I argue in the book that that is really a game changer and that we need to support them in their efforts and provide and defend them in their efforts because they are under attack. Greta has fixed on her and the other youth climate advocates because of the threat that they represent to the status quo, to the fossil fuel industry. The fossil fuel sort of disinformation machine has set its sights on them, has worked hard to discredit Greta Thunberg and the other youth climate advocates. They’ve helped open a door, but the rest of us have to walk through. We can’t put it entirely upon them to solve this problem. We now have to step in, those of us who were in a position to have a direct influence on policy and politics have to step in and do our part. Yes, they’ve provided a foot in the door, but the rest of us now have to walk through.
Rob Johnson:
I want to share with you a little episode in my own life. I mentioned to you that Naomi Klein and her husband, Avi Louis are friends of our family. I have a daughter, I have two daughters, nine and 11 younger, young and one that’s much older, but the two younger daughters at the time when they were, I believe six and nine were inspired through Naomi from her alerting us to who Greta Thunberg was to go to the climate strike from school. I went with my daughters and we marched, and we came home and probably seven weeks later, I was in the middle of doing some work with the team around Pope Francis, which involved climate and social sustainability issues among other things. I had a subset of my board come over to the house for dinner. One of, my daughters called pizza man, because he’s taught them how to make pizzas from scratch, well, pizza man and a couple of the others started speaking ominously about climate change.

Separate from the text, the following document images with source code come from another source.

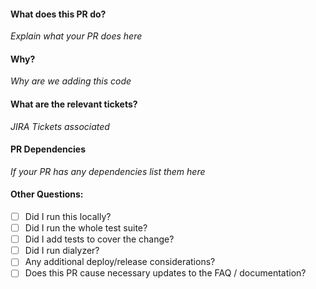 #### What does this PR do?
_Explain what your PR does here_

#### Why?
_Why are we adding this code_

#### What are the relevant tickets?
_JIRA Tickets associated_

#### PR Dependencies
_If your PR has any dependencies list them here_

#### Other Questions:
- [ ] Did I run this locally?
- [ ] Did I run the whole test suite?
- [ ] Did I add tests to cover the change?
- [ ] Did I run dialyzer?
- [ ] Any additional deploy/release considerations?
- [ ] Does this PR cause necessary updates to the FAQ / documentation?
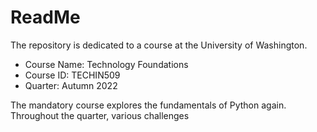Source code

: # ReadMe
The repository is dedicated to a course at the University of Washington.
* Course Name: Technology Foundations
* Course ID: TECHIN509
* Quarter: Autumn 2022

The mandatory course explores the fundamentals of Python again. Throughout the quarter, various challenges
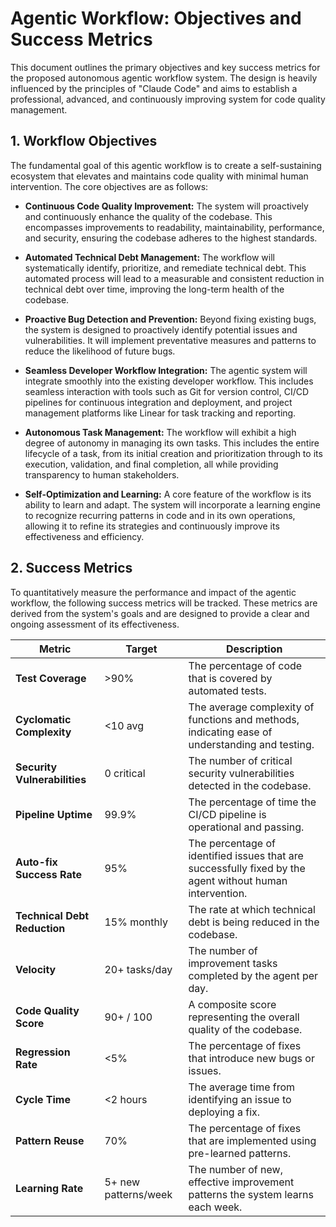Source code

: # Agentic Workflow: Objectives and Success Metrics

This document outlines the primary objectives and key success metrics for the proposed autonomous agentic workflow system. The design is heavily influenced by the principles of "Claude Code" and aims to establish a professional, advanced, and continuously improving system for code quality management.

## 1. Workflow Objectives

The fundamental goal of this agentic workflow is to create a self-sustaining ecosystem that elevates and maintains code quality with minimal human intervention. The core objectives are as follows:

*   **Continuous Code Quality Improvement:** The system will proactively and continuously enhance the quality of the codebase. This encompasses improvements to readability, maintainability, performance, and security, ensuring the codebase adheres to the highest standards.

*   **Automated Technical Debt Management:** The workflow will systematically identify, prioritize, and remediate technical debt. This automated process will lead to a measurable and consistent reduction in technical debt over time, improving the long-term health of the codebase.

*   **Proactive Bug Detection and Prevention:** Beyond fixing existing bugs, the system is designed to proactively identify potential issues and vulnerabilities. It will implement preventative measures and patterns to reduce the likelihood of future bugs.

*   **Seamless Developer Workflow Integration:** The agentic system will integrate smoothly into the existing developer workflow. This includes seamless interaction with tools such as Git for version control, CI/CD pipelines for continuous integration and deployment, and project management platforms like Linear for task tracking and reporting.

*   **Autonomous Task Management:** The workflow will exhibit a high degree of autonomy in managing its own tasks. This includes the entire lifecycle of a task, from its initial creation and prioritization through to its execution, validation, and final completion, all while providing transparency to human stakeholders.

*   **Self-Optimization and Learning:** A core feature of the workflow is its ability to learn and adapt. The system will incorporate a learning engine to recognize recurring patterns in code and in its own operations, allowing it to refine its strategies and continuously improve its effectiveness and efficiency.

## 2. Success Metrics

To quantitatively measure the performance and impact of the agentic workflow, the following success metrics will be tracked. These metrics are derived from the system's goals and are designed to provide a clear and ongoing assessment of its effectiveness.

| Metric | Target | Description |
|---|---|---|
| **Test Coverage** | >90% | The percentage of code that is covered by automated tests. |
| **Cyclomatic Complexity** | <10 avg | The average complexity of functions and methods, indicating ease of understanding and testing. |
| **Security Vulnerabilities** | 0 critical | The number of critical security vulnerabilities detected in the codebase. |
| **Pipeline Uptime** | 99.9% | The percentage of time the CI/CD pipeline is operational and passing. |
| **Auto-fix Success Rate** | 95% | The percentage of identified issues that are successfully fixed by the agent without human intervention. |
| **Technical Debt Reduction** | 15% monthly | The rate at which technical debt is being reduced in the codebase. |
| **Velocity** | 20+ tasks/day | The number of improvement tasks completed by the agent per day. |
| **Code Quality Score** | 90+ / 100 | A composite score representing the overall quality of the codebase. |
| **Regression Rate** | <5% | The percentage of fixes that introduce new bugs or issues. |
| **Cycle Time** | <2 hours | The average time from identifying an issue to deploying a fix. |
| **Pattern Reuse** | 70% | The percentage of fixes that are implemented using pre-learned patterns. |
| **Learning Rate** | 5+ new patterns/week | The number of new, effective improvement patterns the system learns each week. |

She’s seen the strike. She knows this. Saw Greta speaks inspired by Naomi, but she became a very quiet on that day. At that dinner, she was sitting at the table, she knew these people. The next day she went to school, was very quiet when I drove her to school, which was uncharacteristic. After her second period, I got a picture of a poem that she wrote and I’ll read it to you. It’s called “[inaudible 00:42:30] Everything” by Sarah? “What is everything, is it all essence or is it all answers? Is there more? Why am I all covered up, never seeing past present or future? Is that all an illusion? Why is it all collapsing, destroyed? All those lives not knowing, will we ever know?” I was kind of saddened to see that come across my radar mean she’s quite artistic and poetic.
Michael Mann:
It’s almost an extended…
Rob Johnson:
Yeah. But it was such an energy of dread. At some level, what caught fire in my mind is Greta’s awakening and reaching her is a contribution. But we, as the adults have to take the lead on this thing now, because she said, listen to my board members and me talk about this, and had intensified dread. It was as if the problem, the call to action was there. Then the elders were fearful not seeing the light at the end of the tunnel.
Michael Mann:
No, that’s right. It’s why, again, the major message of the book, “The New Climate War” is the importance of both urgency and agency. Awareness that we have the challenge on our part, but we can do something about it. Too many of our children have fallen into despair. I think we see that there in that poem out of this sense of helplessness, that there’s nothing we can do. We have to make it clear that there is something we can do. We have to provide that agency. This is again, a good week from that standpoint, because we’re seeing a degree of mobilization that we haven’t seen in a long time. We’re late to the fight, it’s late and we’ve gone much farther down this path than we should have ever allowed us to go, but it’s not too late. That’s an important message here. That’s one that I hope will sort of catch fire this week, this earth week. An awareness that, yeah, we’re late to the game, but we’re not too late. Let’s do it. This is our time.
Rob Johnson:
I loved in the end of your book, you talked about the role of hope, that at some level despondency and resignation is ally of our enemy. Whether it’s extermination or the fossil fuel industry, or people on the left that don’t want to do carbon prices. You can pick your own enemy, but resignation rather than hope feeds on itself. It’s an amplifying feedback. Because the more resigned, the more interaction, the more difficult it is to meet the timetable, the more resigned, et cetera, in that despondency.
Michael Mann:
Like a lot of feedbacks that connect in both direction, hope also then feeds on itself. We see that we’re able to accomplish something, that we make a difference in our lives. We see it as a positive impact. That leads us down this path of engagement, where we realize, well, I can do this too. Why don’t I do this? This is well understood actually in of all fields, it turns out in marketing, in the world of marketing, this has long been understood this idea of the path of engagement. You get people to do little things, and it potentially leads them to larger and larger stepping stones that ultimately can really result in the sorts of actions that we need to see collectively.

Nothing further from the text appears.